Israel Hayom started off being published five days a week. It added a Friday edition in 2009. According to the paper’s own reports, its circulation has varied over the years, ranging between 250,000 on weekdays and 400,000 on weekends. Based on Israel Hayom’s declarations of the number of copies it prints, the paper has printed over 600 million copies of the freebie. Thus, the paper has lost about a shekel a copy. Israel Hayom data may indicate that revenue has risen from year to year, but it has continued to amass losses, which grew from 330 million shekels in 2010 to 560 million in 2013.
Since its inception, the newspaper has been known mainly as an unreserved supporter of Netanyahu. An expose on television’s Channel 10 from 2013 asserted that the paper’s editor-in-chief, Amos Regev, intervenes in the content of newspaper correspondents and slants the coverage to be more favorable toward Netanyahu and his policies. The report showed several examples of texts that reporters had sent to the paper including criticism of Netanyahu and his policies, and how they were changed. Because of this support, the charge arose that the paper’s publications should be considered illicit election funding that apparently violates the party funding law.
Three months ago, State Comptroller Joseph Shapira wrote in his report on party funding and the elections that he lacked the tools to examine the matter. “Concluding that one of the newspapers published in Israel is advancing a specific party requires a system-wide examination of all the influential newspapers for the various communities, and requires investigative and research tools, some of which are not among the tools at the disposal of the state comptroller and the authorities that the law invests in him,” Shapira wrote.
The question of Israel Hayom’s business model has been a matter of debate since its launching, even more so in recent years since becoming the country’s most widely distributed paper in 2011. The paper announced in 2012 that it offered readers “a Zionist, Israeli and patriotic alternative, in contrast to the line characterizing other media outlets, and therefore has succeeded, and will succeed.” The paper added: “Israel Hayom adopted a different business model than the traditional one in print journalism, in light of the growth of media platforms and in particular of new media, which offer readers free content.”

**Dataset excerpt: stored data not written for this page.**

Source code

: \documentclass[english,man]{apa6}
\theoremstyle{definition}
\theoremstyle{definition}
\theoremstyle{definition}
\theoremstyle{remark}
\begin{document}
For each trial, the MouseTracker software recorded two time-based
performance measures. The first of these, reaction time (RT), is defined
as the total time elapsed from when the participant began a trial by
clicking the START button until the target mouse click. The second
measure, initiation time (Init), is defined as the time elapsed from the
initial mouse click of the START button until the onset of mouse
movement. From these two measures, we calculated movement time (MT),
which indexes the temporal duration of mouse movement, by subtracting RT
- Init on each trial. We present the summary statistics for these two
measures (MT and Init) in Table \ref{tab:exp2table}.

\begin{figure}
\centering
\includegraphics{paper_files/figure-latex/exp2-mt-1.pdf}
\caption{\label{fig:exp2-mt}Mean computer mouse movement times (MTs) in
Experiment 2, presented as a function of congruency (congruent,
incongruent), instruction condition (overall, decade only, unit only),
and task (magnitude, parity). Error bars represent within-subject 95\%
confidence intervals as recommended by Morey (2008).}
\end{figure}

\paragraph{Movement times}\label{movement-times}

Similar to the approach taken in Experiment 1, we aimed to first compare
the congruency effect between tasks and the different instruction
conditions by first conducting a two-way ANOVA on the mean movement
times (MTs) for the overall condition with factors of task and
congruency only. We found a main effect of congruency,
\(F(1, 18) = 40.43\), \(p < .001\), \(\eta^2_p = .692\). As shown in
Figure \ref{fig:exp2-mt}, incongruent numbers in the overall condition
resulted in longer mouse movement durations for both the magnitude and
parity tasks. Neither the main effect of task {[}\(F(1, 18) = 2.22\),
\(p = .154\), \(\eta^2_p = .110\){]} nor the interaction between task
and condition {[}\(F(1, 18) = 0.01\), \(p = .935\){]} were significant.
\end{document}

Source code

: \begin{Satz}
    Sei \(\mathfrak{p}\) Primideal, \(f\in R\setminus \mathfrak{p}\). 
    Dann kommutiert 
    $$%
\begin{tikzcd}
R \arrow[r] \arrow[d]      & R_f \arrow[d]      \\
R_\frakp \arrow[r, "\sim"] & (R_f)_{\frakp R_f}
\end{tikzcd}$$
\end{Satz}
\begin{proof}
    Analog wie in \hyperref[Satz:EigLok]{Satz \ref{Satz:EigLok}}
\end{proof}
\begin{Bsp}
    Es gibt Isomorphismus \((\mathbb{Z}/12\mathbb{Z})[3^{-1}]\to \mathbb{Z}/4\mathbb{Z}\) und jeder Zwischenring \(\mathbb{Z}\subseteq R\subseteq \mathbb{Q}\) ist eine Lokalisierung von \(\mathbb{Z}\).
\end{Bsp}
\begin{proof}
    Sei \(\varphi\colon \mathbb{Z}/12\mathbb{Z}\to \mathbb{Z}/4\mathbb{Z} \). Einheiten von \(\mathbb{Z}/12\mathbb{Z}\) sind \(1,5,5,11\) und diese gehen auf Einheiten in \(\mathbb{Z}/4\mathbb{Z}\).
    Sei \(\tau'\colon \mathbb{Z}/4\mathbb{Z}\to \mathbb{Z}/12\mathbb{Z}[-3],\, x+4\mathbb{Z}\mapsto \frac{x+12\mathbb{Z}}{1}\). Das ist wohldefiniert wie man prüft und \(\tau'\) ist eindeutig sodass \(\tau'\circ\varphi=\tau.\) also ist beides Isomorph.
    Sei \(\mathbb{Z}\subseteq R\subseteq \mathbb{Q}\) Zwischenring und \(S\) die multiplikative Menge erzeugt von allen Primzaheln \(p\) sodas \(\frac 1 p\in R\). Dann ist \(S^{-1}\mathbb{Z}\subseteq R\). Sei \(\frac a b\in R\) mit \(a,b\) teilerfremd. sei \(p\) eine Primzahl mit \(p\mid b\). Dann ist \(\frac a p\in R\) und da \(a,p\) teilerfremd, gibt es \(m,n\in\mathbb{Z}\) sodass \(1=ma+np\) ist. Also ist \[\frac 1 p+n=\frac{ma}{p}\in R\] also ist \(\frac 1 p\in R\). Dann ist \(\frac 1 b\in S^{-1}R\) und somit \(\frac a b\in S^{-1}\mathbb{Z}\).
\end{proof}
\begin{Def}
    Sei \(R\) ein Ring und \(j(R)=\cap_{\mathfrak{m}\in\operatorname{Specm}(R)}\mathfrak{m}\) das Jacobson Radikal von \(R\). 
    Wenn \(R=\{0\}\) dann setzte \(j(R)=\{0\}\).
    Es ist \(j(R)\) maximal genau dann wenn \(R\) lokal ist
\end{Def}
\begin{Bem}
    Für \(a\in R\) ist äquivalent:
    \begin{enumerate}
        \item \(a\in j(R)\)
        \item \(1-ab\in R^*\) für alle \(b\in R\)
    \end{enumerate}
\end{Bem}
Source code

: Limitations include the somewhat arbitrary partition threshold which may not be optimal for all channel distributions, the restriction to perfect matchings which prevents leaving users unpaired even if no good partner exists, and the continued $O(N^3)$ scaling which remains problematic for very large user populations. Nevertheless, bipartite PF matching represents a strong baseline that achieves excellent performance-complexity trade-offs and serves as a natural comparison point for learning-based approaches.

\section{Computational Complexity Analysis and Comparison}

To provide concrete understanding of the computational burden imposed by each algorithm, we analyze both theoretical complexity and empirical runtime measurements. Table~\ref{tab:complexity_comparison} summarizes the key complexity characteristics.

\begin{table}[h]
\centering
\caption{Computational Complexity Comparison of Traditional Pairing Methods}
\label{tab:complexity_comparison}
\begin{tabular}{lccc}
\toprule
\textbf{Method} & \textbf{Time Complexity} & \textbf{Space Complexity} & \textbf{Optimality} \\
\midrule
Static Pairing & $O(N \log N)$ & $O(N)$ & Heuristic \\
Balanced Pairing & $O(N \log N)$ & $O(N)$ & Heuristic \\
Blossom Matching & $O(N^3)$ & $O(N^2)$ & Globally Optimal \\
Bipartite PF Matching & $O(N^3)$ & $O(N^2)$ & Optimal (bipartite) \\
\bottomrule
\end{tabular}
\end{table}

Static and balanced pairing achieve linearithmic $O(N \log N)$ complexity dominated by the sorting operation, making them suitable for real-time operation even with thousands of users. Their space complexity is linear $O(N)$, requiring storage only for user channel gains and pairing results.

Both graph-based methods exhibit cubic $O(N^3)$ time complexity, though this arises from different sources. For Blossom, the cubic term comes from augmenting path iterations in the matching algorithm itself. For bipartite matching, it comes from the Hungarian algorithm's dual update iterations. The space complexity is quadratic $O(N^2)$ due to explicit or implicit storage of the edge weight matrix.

An investigative report published on the Seventh Eye website in 2014 indicated that advertising prices at the paper were significantly lower than those of its competitors and concluded that it did not see that the paper had what was described as a “standard business model.”
A report came out in 2016 that a former Israel Hayom employee had filed a Labor Court lawsuit, and during the trial Israel Hayom demanded that documents noting old sales data providing information about company sales be kept confidential.
Also last year, United States-based Freedom House, which tracks civil liberties, downgraded Israel’s press freedom status to “partially free.” It explained the status change as follows: “Israel declined from Free to Partly Free due to the growing impact of Israel Hayom, whose owner-subsidized business model endangered the stability of other media outlets, and the unchecked expansion of paid content – some of it government funded – whose nature was not clearly identified to the public.”